[Saved entries]
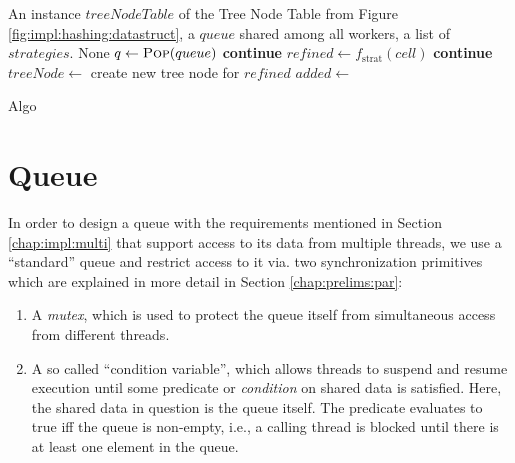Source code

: 		\begin{algorithm}[ht!]
			\centering
			\begin{algorithmic}
				\Require An instance $treeNodeTable$ of the Tree Node Table from Figure \ref{fig:impl:hashing:datastruct}, a $queue$ shared among all workers, a list of $strategies$.
				\Ensure None
				\Statex
							\State \Return {}
						\EndIf
						\State $q \gets \Call{Pop}{queue}$
									\State \textbf{continue}
								\EndIf
								\State $refined \gets f_{\mathrm{strat}}(cell)$
									\State \textbf{continue}
								\EndIf
								\State $treeNode \gets$ create new tree node for $refined$
								\State $added \gets $ 
								 
									\State {}
								\EndIf
							\EndFor
						\EndFor
					\EndWhile
				\EndFunction
			\end{algorithmic}
			\caption{Algo}
			\label{algo:impl:queue}
		\end{algorithm}

		\clearpage

		\section{Queue}
		\label{chap:impl:threading:queue}

			In order to design a queue with the requirements mentioned in Section \ref{chap:impl:multi} that support access to its data from multiple threads, we use a \enquote{standard} queue and restrict access to it via. two synchronization primitives which are explained in more detail in Section \ref{chap:prelims:par}:

			\begin{enumerate}
				\item A \textit{mutex}, which is used to protect the queue itself from simultaneous access from different threads.
				\item A so called \enquote{condition variable}, which allows threads to suspend and resume execution until some predicate or \textit{condition} on shared data is satisfied. Here, the shared data in question is the queue itself. The predicate evaluates to true iff the queue is non-empty, i.e., a calling thread is blocked until there is at least one element in the queue.
			\end{enumerate}

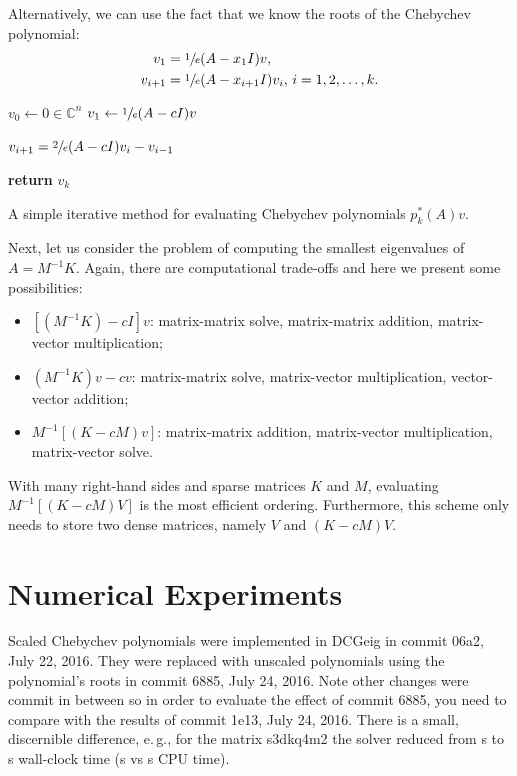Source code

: \documentclass[%
	paper=a4,
	fontsize=10pt,
	DIV11,BCOR10mm,
	numbers=noenddot,
	abstract=yes
]{scrartcl}
\newcommand{\F}{\mathbb{C}}
\theoremstyle{definition}
\begin{document}
Alternatively, we can use the fact that we know the roots of the Chebychev
polynomial:
\begin{align*}
	v_1 &= \sfrac{1}{e} (A - x_1 I) v, \\
	v_{i+1} &= \sfrac{1}{e} (A - x_{i+1} I) v_i, \, i = 1, 2, \dotsc, k.
\end{align*}

\begin{algorithm}
	\begin{algorithmic}
			\State $v_0 \gets 0 \in \F^n$
			\State $v_1 \gets \sfrac{1}{e} (A - cI) v$

			\Statex
				\State $v_{i+1} = \sfrac{2}{e} (A - cI) v_i - v_{i-1}$
			\EndFor

			\Statex
			\State \textbf{return} $v_k$
		\EndFunction
	\end{algorithmic}
	\caption{A simple iterative method for evaluating Chebychev polynomials
	$p_k^*(A) v$.}
	\label{algo:evaluate-polynomial}
\end{algorithm}

Next, let us consider the problem of computing the smallest eigenvalues of $A =
M^{-1} K$. Again, there are computational trade-offs and here we present some
possibilities:
\begin{itemize}
	\item $[(M^{-1} K) - cI] v$: matrix-matrix solve, matrix-matrix addition,
		matrix-vector multiplication;
	\item $(M^{-1} K)v - cv$: matrix-matrix solve, matrix-vector multiplication,
		vector-vector addition;
	\item $M^{-1} [(K - c M) v]$: matrix-matrix addition, matrix-vector
		multiplication, matrix-vector solve.
\end{itemize}
With many right-hand sides and sparse matrices $K$ and $M$, evaluating $M^{-1}
[(K - cM) V]$ is the most efficient ordering. Furthermore, this scheme only
needs to store two dense matrices, namely $V$ and $(K - cM) V$.



\section{Numerical Experiments}

Scaled Chebychev polynomials were implemented in DCGeig in commit 06a2, July 22,
2016. They were replaced with unscaled polynomials using the polynomial's roots
in commit 6885, July 24, 2016. Note other changes were commit in between so in
order to evaluate the effect of commit 6885, you need to compare with the
results of commit 1e13, July 24, 2016. There is a small, discernible
difference, e.\,g., for the matrix s3dkq4m2 the solver reduced from
\unit[5471]{s} to \unit[5441]{s} wall-clock time (\unit[9951]{s} vs
\unit[9909]{s} CPU time).



\printbibliography
\end{document}
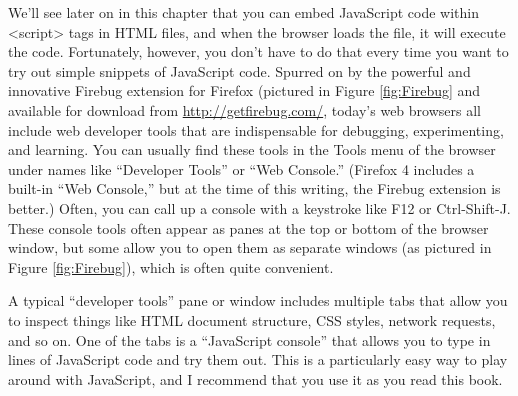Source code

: We’ll see later on in this chapter that you can embed JavaScript code within <script>
tags in HTML files, and when the browser loads the file, it will execute the code. Fortunately,
however, you don’t have to do that every time you want to try out simple
snippets of JavaScript code. Spurred on by the powerful and innovative Firebug extension
for Firefox (pictured in Figure \ref{fig:Firebug} and available for download from \href{http://getfirebug.com/}{http://getfirebug.com/}, today’s web browsers all include web developer tools that are indispensable for
debugging, experimenting, and learning. You can usually find these tools in the Tools
menu of the browser under names like “Developer Tools” or “Web Console.”
(Firefox 4 includes a built-in “Web Console,” but at the time of this writing, the Firebug
extension is better.) Often, you can call up a console with a keystroke like F12 or Ctrl-Shift-J.
These console tools often appear as panes at the top or bottom of the browser
window, but some allow you to open them as separate windows (as pictured in Figure
\ref{fig:Firebug}), which is often quite convenient.\cite{20}


A typical “developer tools” pane or window includes multiple tabs that allow you to
inspect things like HTML document structure, CSS styles, network requests, and so
on. One of the tabs is a “JavaScript console” that allows you to type in lines of JavaScript
code and try them out. This is a particularly easy way to play around with JavaScript,
and I recommend that you use it as you read this book.

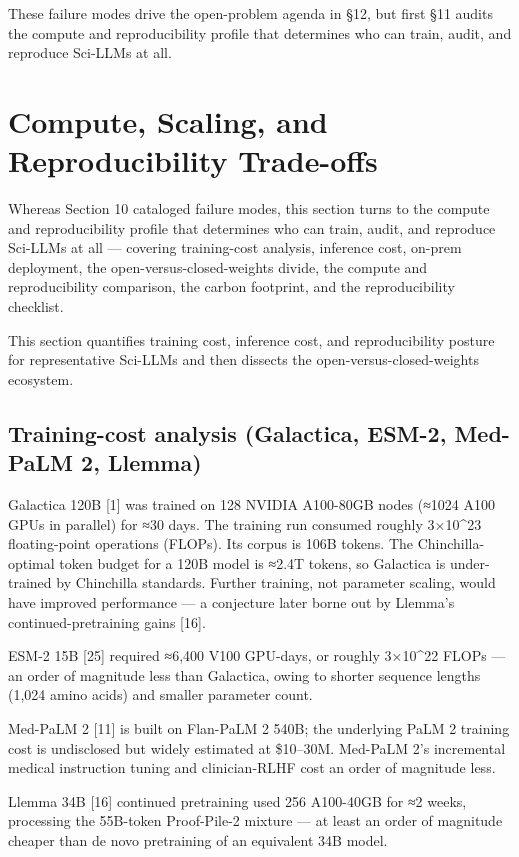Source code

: These failure modes drive the open-problem agenda in §12, but first §11 audits the compute and reproducibility profile that determines who can train, audit, and reproduce Sci-LLMs at all.

\section{Compute, Scaling, and Reproducibility Trade-offs}\label{compute-scaling-and-reproducibility-trade-offs}

Whereas Section 10 cataloged failure modes, this section turns to the compute and reproducibility profile that determines who can train, audit, and reproduce Sci-LLMs at all --- covering training-cost analysis, inference cost, on-prem deployment, the open-versus-closed-weights divide, the compute and reproducibility comparison, the carbon footprint, and the reproducibility checklist.

This section quantifies training cost, inference cost, and reproducibility posture for representative Sci-LLMs and then dissects the open-versus-closed-weights ecosystem.

\subsection{Training-cost analysis (Galactica, ESM-2, Med-PaLM 2, Llemma)}\label{training-cost-analysis-galactica-esm-2-med-palm-2-llemma}

Galactica 120B {[}1{]} was trained on 128 NVIDIA A100-80GB nodes (≈1024 A100 GPUs in parallel) for ≈30 days. The training run consumed roughly 3×10\^{}23 floating-point operations (FLOPs). Its corpus is 106B tokens. The Chinchilla-optimal token budget for a 120B model is ≈2.4T tokens, so Galactica is under-trained by Chinchilla standards. Further training, not parameter scaling, would have improved performance --- a conjecture later borne out by Llemma's continued-pretraining gains {[}16{]}.

ESM-2 15B {[}25{]} required ≈6,400 V100 GPU-days, or roughly 3×10\^{}22 FLOPs --- an order of magnitude less than Galactica, owing to shorter sequence lengths (1,024 amino acids) and smaller parameter count.

Med-PaLM 2 {[}11{]} is built on Flan-PaLM 2 540B; the underlying PaLM 2 training cost is undisclosed but widely estimated at \$10--30M. Med-PaLM 2's incremental medical instruction tuning and clinician-RLHF cost an order of magnitude less.

Llemma 34B {[}16{]} continued pretraining used 256 A100-40GB for ≈2 weeks, processing the 55B-token Proof-Pile-2 mixture --- at least an order of magnitude cheaper than de novo pretraining of an equivalent 34B model.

→ Directions for this task
Exact repetition of all the records is required, with the pictures excluded.

→ Answer box
Source code

: 		\begin{algorithm}[ht!]
			\centering
			\begin{algorithmic}
				\Require An instance $treeNodeTable$ of the Tree Node Table from Figure \ref{fig:impl:hashing:datastruct}, a $queue$ shared among all workers, a list of $strategies$.
				\Ensure None
				\Statex
							\State \Return {}
						\EndIf
						\State $q \gets \Call{Pop}{queue}$
									\State \textbf{continue}
								\EndIf
								\State $refined \gets f_{\mathrm{strat}}(cell)$
									\State \textbf{continue}
								\EndIf
								\State $treeNode \gets$ create new tree node for $refined$
								\State $added \gets $ 
								 
									\State {}
								\EndIf
							\EndFor
						\EndFor
					\EndWhile
				\EndFunction
			\end{algorithmic}
			\caption{Algo}
			\label{algo:impl:queue}
		\end{algorithm}

		\clearpage

		\section{Queue}
		\label{chap:impl:threading:queue}

			In order to design a queue with the requirements mentioned in Section \ref{chap:impl:multi} that support access to its data from multiple threads, we use a \enquote{standard} queue and restrict access to it via. two synchronization primitives which are explained in more detail in Section \ref{chap:prelims:par}:

			\begin{enumerate}
				\item A \textit{mutex}, which is used to protect the queue itself from simultaneous access from different threads.
				\item A so called \enquote{condition variable}, which allows threads to suspend and resume execution until some predicate or \textit{condition} on shared data is satisfied. Here, the shared data in question is the queue itself. The predicate evaluates to true iff the queue is non-empty, i.e., a calling thread is blocked until there is at least one element in the queue.
			\end{enumerate}

Source code

: \documentclass[%
	paper=a4,
	fontsize=10pt,
	DIV11,BCOR10mm,
	numbers=noenddot,
	abstract=yes
]{scrartcl}
\newcommand{\F}{\mathbb{C}}
\theoremstyle{definition}
\begin{document}
Alternatively, we can use the fact that we know the roots of the Chebychev
polynomial:
\begin{align*}
	v_1 &= \sfrac{1}{e} (A - x_1 I) v, \\
	v_{i+1} &= \sfrac{1}{e} (A - x_{i+1} I) v_i, \, i = 1, 2, \dotsc, k.
\end{align*}

\begin{algorithm}
	\begin{algorithmic}
			\State $v_0 \gets 0 \in \F^n$
			\State $v_1 \gets \sfrac{1}{e} (A - cI) v$

			\Statex
				\State $v_{i+1} = \sfrac{2}{e} (A - cI) v_i - v_{i-1}$
			\EndFor

			\Statex
			\State \textbf{return} $v_k$
		\EndFunction
	\end{algorithmic}
	\caption{A simple iterative method for evaluating Chebychev polynomials
	$p_k^*(A) v$.}
	\label{algo:evaluate-polynomial}
\end{algorithm}

Next, let us consider the problem of computing the smallest eigenvalues of $A =
M^{-1} K$. Again, there are computational trade-offs and here we present some
possibilities:
\begin{itemize}
	\item $[(M^{-1} K) - cI] v$: matrix-matrix solve, matrix-matrix addition,
		matrix-vector multiplication;
	\item $(M^{-1} K)v - cv$: matrix-matrix solve, matrix-vector multiplication,
		vector-vector addition;
	\item $M^{-1} [(K - c M) v]$: matrix-matrix addition, matrix-vector
		multiplication, matrix-vector solve.
\end{itemize}
With many right-hand sides and sparse matrices $K$ and $M$, evaluating $M^{-1}
[(K - cM) V]$ is the most efficient ordering. Furthermore, this scheme only
needs to store two dense matrices, namely $V$ and $(K - cM) V$.



\section{Numerical Experiments}

Scaled Chebychev polynomials were implemented in DCGeig in commit 06a2, July 22,
2016. They were replaced with unscaled polynomials using the polynomial's roots
in commit 6885, July 24, 2016. Note other changes were commit in between so in
order to evaluate the effect of commit 6885, you need to compare with the
results of commit 1e13, July 24, 2016. There is a small, discernible
difference, e.\,g., for the matrix s3dkq4m2 the solver reduced from
\unit[5471]{s} to \unit[5441]{s} wall-clock time (\unit[9951]{s} vs
\unit[9909]{s} CPU time).



\printbibliography
\end{document}
Source code

: We’ll see later on in this chapter that you can embed JavaScript code within <script>
tags in HTML files, and when the browser loads the file, it will execute the code. Fortunately,
however, you don’t have to do that every time you want to try out simple
snippets of JavaScript code. Spurred on by the powerful and innovative Firebug extension
for Firefox (pictured in Figure \ref{fig:Firebug} and available for download from \href{http://getfirebug.com/}{http://getfirebug.com/}, today’s web browsers all include web developer tools that are indispensable for
debugging, experimenting, and learning. You can usually find these tools in the Tools
menu of the browser under names like “Developer Tools” or “Web Console.”
(Firefox 4 includes a built-in “Web Console,” but at the time of this writing, the Firebug
extension is better.) Often, you can call up a console with a keystroke like F12 or Ctrl-Shift-J.
These console tools often appear as panes at the top or bottom of the browser
window, but some allow you to open them as separate windows (as pictured in Figure
\ref{fig:Firebug}), which is often quite convenient.\cite{20}


A typical “developer tools” pane or window includes multiple tabs that allow you to
inspect things like HTML document structure, CSS styles, network requests, and so
on. One of the tabs is a “JavaScript console” that allows you to type in lines of JavaScript
code and try them out. This is a particularly easy way to play around with JavaScript,
and I recommend that you use it as you read this book.

Source code

: These failure modes drive the open-problem agenda in §12, but first §11 audits the compute and reproducibility profile that determines who can train, audit, and reproduce Sci-LLMs at all.

\section{Compute, Scaling, and Reproducibility Trade-offs}\label{compute-scaling-and-reproducibility-trade-offs}

Whereas Section 10 cataloged failure modes, this section turns to the compute and reproducibility profile that determines who can train, audit, and reproduce Sci-LLMs at all --- covering training-cost analysis, inference cost, on-prem deployment, the open-versus-closed-weights divide, the compute and reproducibility comparison, the carbon footprint, and the reproducibility checklist.

This section quantifies training cost, inference cost, and reproducibility posture for representative Sci-LLMs and then dissects the open-versus-closed-weights ecosystem.

\subsection{Training-cost analysis (Galactica, ESM-2, Med-PaLM 2, Llemma)}\label{training-cost-analysis-galactica-esm-2-med-palm-2-llemma}

Galactica 120B {[}1{]} was trained on 128 NVIDIA A100-80GB nodes (≈1024 A100 GPUs in parallel) for ≈30 days. The training run consumed roughly 3×10\^{}23 floating-point operations (FLOPs). Its corpus is 106B tokens. The Chinchilla-optimal token budget for a 120B model is ≈2.4T tokens, so Galactica is under-trained by Chinchilla standards. Further training, not parameter scaling, would have improved performance --- a conjecture later borne out by Llemma's continued-pretraining gains {[}16{]}.

ESM-2 15B {[}25{]} required ≈6,400 V100 GPU-days, or roughly 3×10\^{}22 FLOPs --- an order of magnitude less than Galactica, owing to shorter sequence lengths (1,024 amino acids) and smaller parameter count.

Med-PaLM 2 {[}11{]} is built on Flan-PaLM 2 540B; the underlying PaLM 2 training cost is undisclosed but widely estimated at \$10--30M. Med-PaLM 2's incremental medical instruction tuning and clinician-RLHF cost an order of magnitude less.

Llemma 34B {[}16{]} continued pretraining used 256 A100-40GB for ≈2 weeks, processing the 55B-token Proof-Pile-2 mixture --- at least an order of magnitude cheaper than de novo pretraining of an equivalent 34B model.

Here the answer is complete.